Find the lines holding the string "with" in the data, then copy all of them.
----
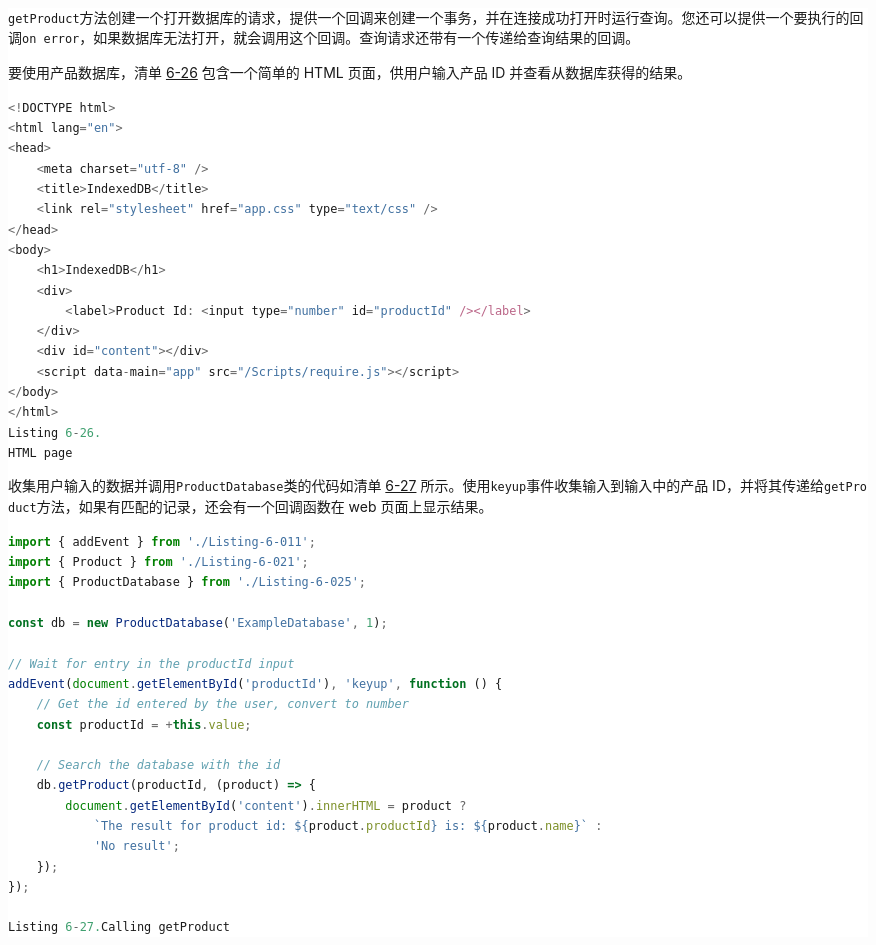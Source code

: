 `getProduct`方法创建一个打开数据库的请求，提供一个回调来创建一个事务，并在连接成功打开时运行查询。您还可以提供一个要执行的回调`on error`，如果数据库无法打开，就会调用这个回调。查询请求还带有一个传递给查询结果的回调。

要使用产品数据库，清单 [6-26](#Par154) 包含一个简单的 HTML 页面，供用户输入产品 ID 并查看从数据库获得的结果。

```js
<!DOCTYPE html>
<html lang="en">
<head>
    <meta charset="utf-8" />
    <title>IndexedDB</title>
    <link rel="stylesheet" href="app.css" type="text/css" />
</head>
<body>
    <h1>IndexedDB</h1>
    <div>
        <label>Product Id: <input type="number" id="productId" /></label>
    </div>
    <div id="content"></div>
    <script data-main="app" src="/Scripts/require.js"></script>
</body>
</html>
Listing 6-26.
HTML page

```

收集用户输入的数据并调用`ProductDatabase`类的代码如清单 [6-27](#Par156) 所示。使用`keyup`事件收集输入到输入中的产品 ID，并将其传递给`getProduct`方法，如果有匹配的记录，还会有一个回调函数在 web 页面上显示结果。

```js
import { addEvent } from './Listing-6-011';
import { Product } from './Listing-6-021';
import { ProductDatabase } from './Listing-6-025';

const db = new ProductDatabase('ExampleDatabase', 1);

// Wait for entry in the productId input
addEvent(document.getElementById('productId'), 'keyup', function () {
    // Get the id entered by the user, convert to number
    const productId = +this.value;

    // Search the database with the id
    db.getProduct(productId, (product) => {
        document.getElementById('content').innerHTML = product ?
            `The result for product id: ${product.productId} is: ${product.name}` :
            'No result';
    });
});

Listing 6-27.Calling getProduct

```
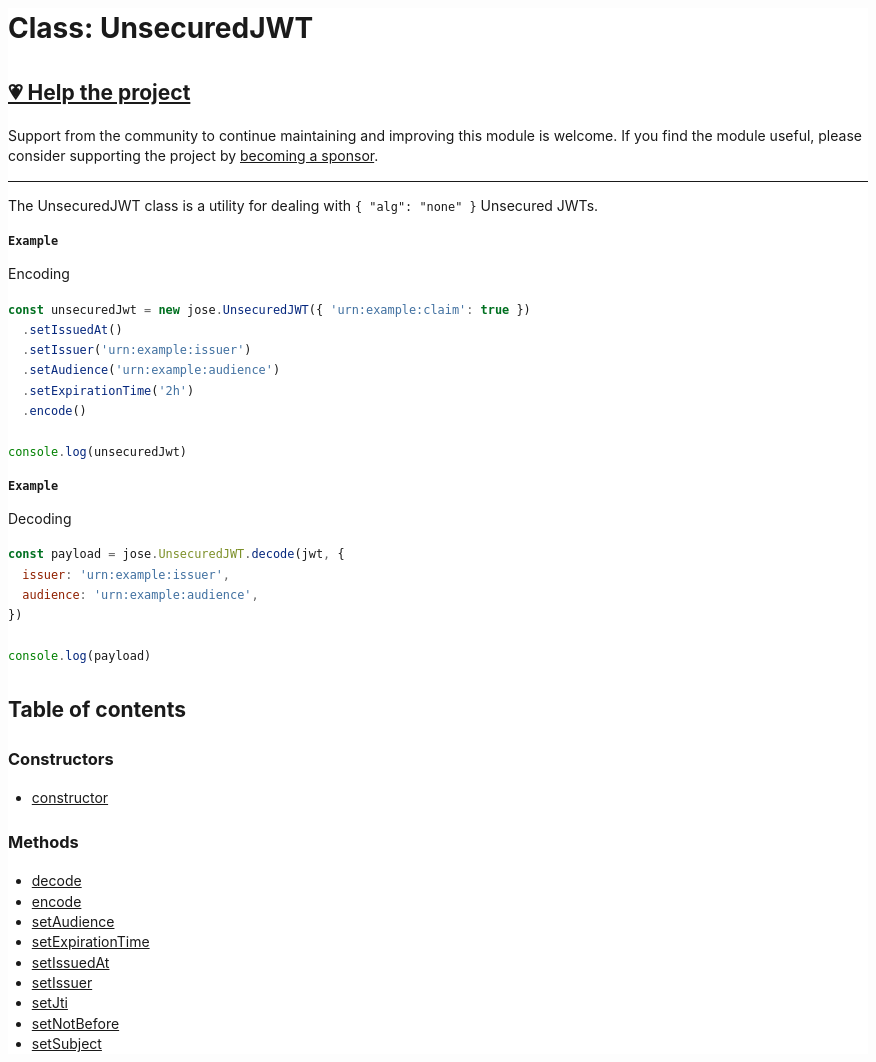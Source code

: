 # Class: UnsecuredJWT

## [💗 Help the project](https://github.com/sponsors/panva)

Support from the community to continue maintaining and improving this module is welcome. If you find the module useful, please consider supporting the project by [becoming a sponsor](https://github.com/sponsors/panva).

---

The UnsecuredJWT class is a utility for dealing with `{ "alg": "none" }` Unsecured JWTs.

**`Example`**

Encoding

```js
const unsecuredJwt = new jose.UnsecuredJWT({ 'urn:example:claim': true })
  .setIssuedAt()
  .setIssuer('urn:example:issuer')
  .setAudience('urn:example:audience')
  .setExpirationTime('2h')
  .encode()

console.log(unsecuredJwt)
```

**`Example`**

Decoding

```js
const payload = jose.UnsecuredJWT.decode(jwt, {
  issuer: 'urn:example:issuer',
  audience: 'urn:example:audience',
})

console.log(payload)
```

## Table of contents

### Constructors

- [constructor](jwt_unsecured.UnsecuredJWT.md#constructor)

### Methods

- [decode](jwt_unsecured.UnsecuredJWT.md#decode)
- [encode](jwt_unsecured.UnsecuredJWT.md#encode)
- [setAudience](jwt_unsecured.UnsecuredJWT.md#setaudience)
- [setExpirationTime](jwt_unsecured.UnsecuredJWT.md#setexpirationtime)
- [setIssuedAt](jwt_unsecured.UnsecuredJWT.md#setissuedat)
- [setIssuer](jwt_unsecured.UnsecuredJWT.md#setissuer)
- [setJti](jwt_unsecured.UnsecuredJWT.md#setjti)
- [setNotBefore](jwt_unsecured.UnsecuredJWT.md#setnotbefore)
- [setSubject](jwt_unsecured.UnsecuredJWT.md#setsubject)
----
ANSWER SECTION →
    // Search the database with the id
The UnsecuredJWT class is a utility for dealing with `{ "alg": "none" }` Unsecured JWTs.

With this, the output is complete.